Problem requirements: Give the number of lines in the listing that contain the word "String", and nothing besides.

Excerpted data:
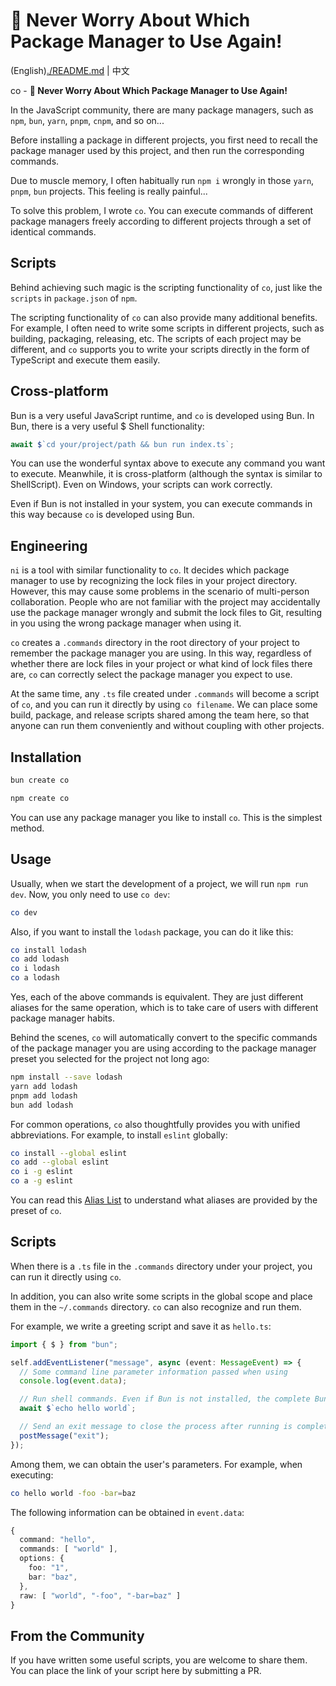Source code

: # 🥵 Never Worry About Which Package Manager to Use Again!

(English)[./README.md](README.md) | 中文

co - **🥵 Never Worry About Which Package Manager to Use Again!**

In the JavaScript community, there are many package managers, such as `npm`, `bun`, `yarn`, `pnpm`, `cnpm`, and so on...

Before installing a package in different projects, you first need to recall the package manager used by this project, and then run the corresponding commands.

Due to muscle memory, I often habitually run `npm i` wrongly in those `yarn`, `pnpm`, `bun` projects. This feeling is really painful...

To solve this problem, I wrote `co`. You can execute commands of different package managers freely according to different projects through a set of identical commands.

## Scripts

Behind achieving such magic is the scripting functionality of `co`, just like the `scripts` in `package.json` of `npm`.

The scripting functionality of `co` can also provide many additional benefits. For example, I often need to write some scripts in different projects, such as building, packaging, releasing, etc. The scripts of each project may be different, and `co` supports you to write your scripts directly in the form of TypeScript and execute them easily.

## Cross-platform

Bun is a very useful JavaScript runtime, and `co` is developed using Bun. In Bun, there is a very useful $ Shell functionality:

```ts
await $`cd your/project/path && bun run index.ts`;
```

You can use the wonderful syntax above to execute any command you want to execute. Meanwhile, it is cross-platform (although the syntax is similar to ShellScript). Even on Windows, your scripts can work correctly.

Even if Bun is not installed in your system, you can execute commands in this way because `co` is developed using Bun.

## Engineering

`ni` is a tool with similar functionality to `co`. It decides which package manager to use by recognizing the lock files in your project directory. However, this may cause some problems in the scenario of multi-person collaboration. People who are not familiar with the project may accidentally use the package manager wrongly and submit the lock files to Git, resulting in you using the wrong package manager when using it.

`co` creates a `.commands` directory in the root directory of your project to remember the package manager you are using. In this way, regardless of whether there are lock files in your project or what kind of lock files there are, `co` can correctly select the package manager you expect to use.

At the same time, any `.ts` file created under `.commands` will become a script of `co`, and you can run it directly by using `co filename`. We can place some build, package, and release scripts shared among the team here, so that anyone can run them conveniently and without coupling with other projects.

## Installation

```bash
bun create co
```

```bash
npm create co
```

You can use any package manager you like to install `co`. This is the simplest method.

## Usage

Usually, when we start the development of a project, we will run `npm run dev`. Now, you only need to use `co dev`:

```sh
co dev
```

Also, if you want to install the `lodash` package, you can do it like this:

```sh
co install lodash
co add lodash
co i lodash
co a lodash
```

Yes, each of the above commands is equivalent. They are just different aliases for the same operation, which is to take care of users with different package manager habits.

Behind the scenes, `co` will automatically convert to the specific commands of the package manager you are using according to the package manager preset you selected for the project not long ago:

```sh
npm install --save lodash
yarn add lodash
pnpm add lodash
bun add lodash
```

For common operations, `co` also thoughtfully provides you with unified abbreviations. For example, to install `eslint` globally:

```sh
co install --global eslint
co add --global eslint
co i -g eslint
co a -g eslint
```

You can read this [Alias List](./ALIAS_LIST.md) to understand what aliases are provided by the preset of `co`.

## Scripts

When there is a `.ts` file in the `.commands` directory under your project, you can run it directly using `co`.

In addition, you can also write some scripts in the global scope and place them in the `~/.commands` directory. `co` can also recognize and run them.

For example, we write a greeting script and save it as `hello.ts`:

```ts
import { $ } from "bun";

self.addEventListener("message", async (event: MessageEvent) => {
  // Some command line parameter information passed when using
  console.log(event.data);

  // Run shell commands. Even if Bun is not installed, the complete Bun API can be used.
  await $`echo hello world`;

  // Send an exit message to close the process after running is completed.
  postMessage("exit");
});
```

Among them, we can obtain the user's parameters. For example, when executing:

```bash
co hello world -foo -bar=baz
```

The following information can be obtained in `event.data`:

```ts
{
  command: "hello",
  commands: [ "world" ],
  options: {
    foo: "1",
    bar: "baz",
  },
  raw: [ "world", "-foo", "-bar=baz" ]
}
```

## From the Community

If you have written some useful scripts, you are welcome to share them. You can place the link of your script here by submitting a PR.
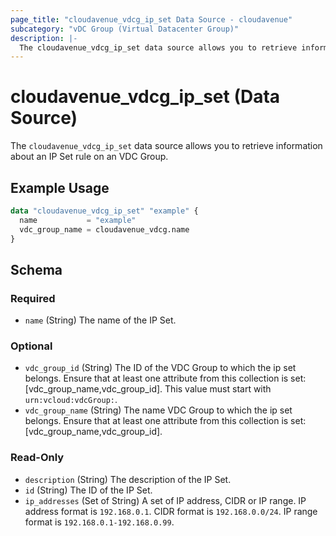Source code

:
 ```yaml
---
page_title: "cloudavenue_vdcg_ip_set Data Source - cloudavenue"
subcategory: "vDC Group (Virtual Datacenter Group)"
description: |-
  The cloudavenue_vdcg_ip_set data source allows you to retrieve information about an IP Set rule on an VDC Group.
---
```


# cloudavenue_vdcg_ip_set (Data Source)

The `cloudavenue_vdcg_ip_set` data source allows you to retrieve information about an IP Set rule on an VDC Group.

## Example Usage

```terraform
data "cloudavenue_vdcg_ip_set" "example" {
  name           = "example"
  vdc_group_name = cloudavenue_vdcg.name
}
```

<!-- schema generated by tfplugindocs -->
## Schema

### Required

- `name` (String) The name of the IP Set.

### Optional

- `vdc_group_id` (String) The ID of the VDC Group to which the ip set belongs. Ensure that at least one attribute from this collection is set: [vdc_group_name,vdc_group_id]. This value must start with `urn:vcloud:vdcGroup:`.
- `vdc_group_name` (String) The name VDC Group to which the ip set belongs. Ensure that at least one attribute from this collection is set: [vdc_group_name,vdc_group_id].

### Read-Only

- `description` (String) The description of the IP Set.
- `id` (String) The ID of the IP Set.
- `ip_addresses` (Set of String) A set of IP address, CIDR or IP range. IP address format is `192.168.0.1`. CIDR format is `192.168.0.0/24`. IP range format is `192.168.0.1-192.168.0.99`.
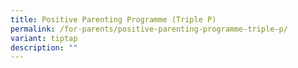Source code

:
 ```yaml
---
title: Positive Parenting Programme (Triple P)
permalink: /for-parents/positive-parenting-programme-triple-p/
variant: tiptap
description: ""
---
```

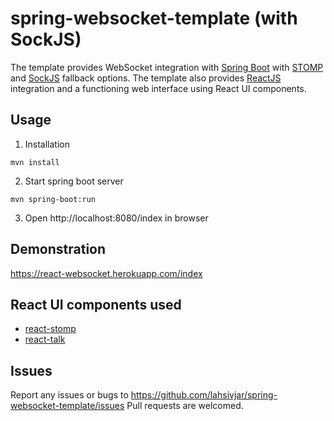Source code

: # spring-websocket-template (with SockJS)

The template provides WebSocket integration with [Spring Boot](https://projects.spring.io/spring-boot/) with [STOMP](https://stomp.github.io/) and [SockJS](https://github.com/sockjs) fallback options. The template also provides [ReactJS](https://reactjs.org/) integration and a functioning web interface using React UI components.

## Usage

1. Installation
```
mvn install
```
2. Start spring boot server
```
mvn spring-boot:run
```
3. Open http://localhost:8080/index in browser

## Demonstration

https://react-websocket.herokuapp.com/index

## React UI components used

* [react-stomp](https://github.com/lahsivjar/react-stomp)
* [react-talk](https://github.com/lahsivjar/react-talk)

## Issues

Report any issues or bugs to https://github.com/lahsivjar/spring-websocket-template/issues Pull requests are welcomed.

Output of the task: 6